The sepia of the creased photo
hints at breath of ale and sweet tobacco
that clung to pipes lined up in a rack.
It echoes with the tock of a mantel clock
and the faster tick of a watch
tethered to his pocket by a brass chain. His moustache,
waxed and sharp, would prickle your face,
and his sergeant-major’s voice made you sit up straight
for a daily check: neck and hands had to be clean,
shoes shone like army boots, hair brushed like the bearskin
he kept with two brass shell cases, polished every day.

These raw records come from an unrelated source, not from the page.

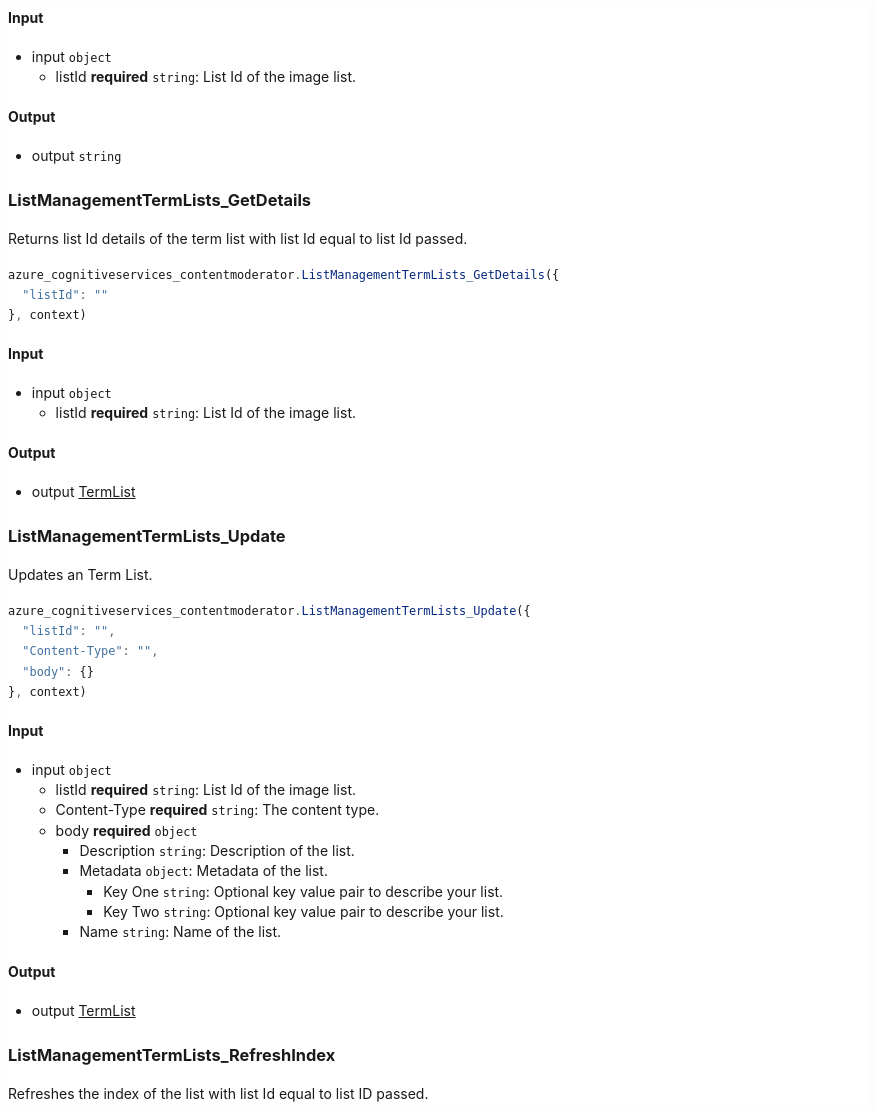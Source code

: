 #### Input
* input `object`
  * listId **required** `string`: List Id of the image list.

#### Output
* output `string`

### ListManagementTermLists_GetDetails
Returns list Id details of the term list with list Id equal to list Id passed.


```js
azure_cognitiveservices_contentmoderator.ListManagementTermLists_GetDetails({
  "listId": ""
}, context)
```

#### Input
* input `object`
  * listId **required** `string`: List Id of the image list.

#### Output
* output [TermList](#termlist)

### ListManagementTermLists_Update
Updates an Term List.


```js
azure_cognitiveservices_contentmoderator.ListManagementTermLists_Update({
  "listId": "",
  "Content-Type": "",
  "body": {}
}, context)
```

#### Input
* input `object`
  * listId **required** `string`: List Id of the image list.
  * Content-Type **required** `string`: The content type.
  * body **required** `object`
    * Description `string`: Description of the list.
    * Metadata `object`: Metadata of the list.
      * Key One `string`: Optional key value pair to describe your list.
      * Key Two `string`: Optional key value pair to describe your list.
    * Name `string`: Name of the list.

#### Output
* output [TermList](#termlist)

### ListManagementTermLists_RefreshIndex
Refreshes the index of the list with list Id equal to list ID passed.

He cracked walnuts and dipped them in salt, the Indian way.
But inside his barrel chest wrestled gremlins of horror and fear,
and the unkept promise of death on the battlefields of the Great War.
Kim M. Russell, 25th May 2019
My poem for Imaginary Garden with Real Toads Weekend Mini Challenge: Portraiture, also linked to Poets United Poetry Pantry
I’m hosting the mini challenge over at the Imaginary Garden this weekend with some examples of Seamus Heaney’s poetry. One of the things I love is the way he paints portraits with words.
Based on three examples of poems by Heaney, I have asked Toads to write a new poem, or revise an old one, which paints a portrait, which can be of someone we know or have known, a relative or a lover, or a stranger, someone interesting or unusual.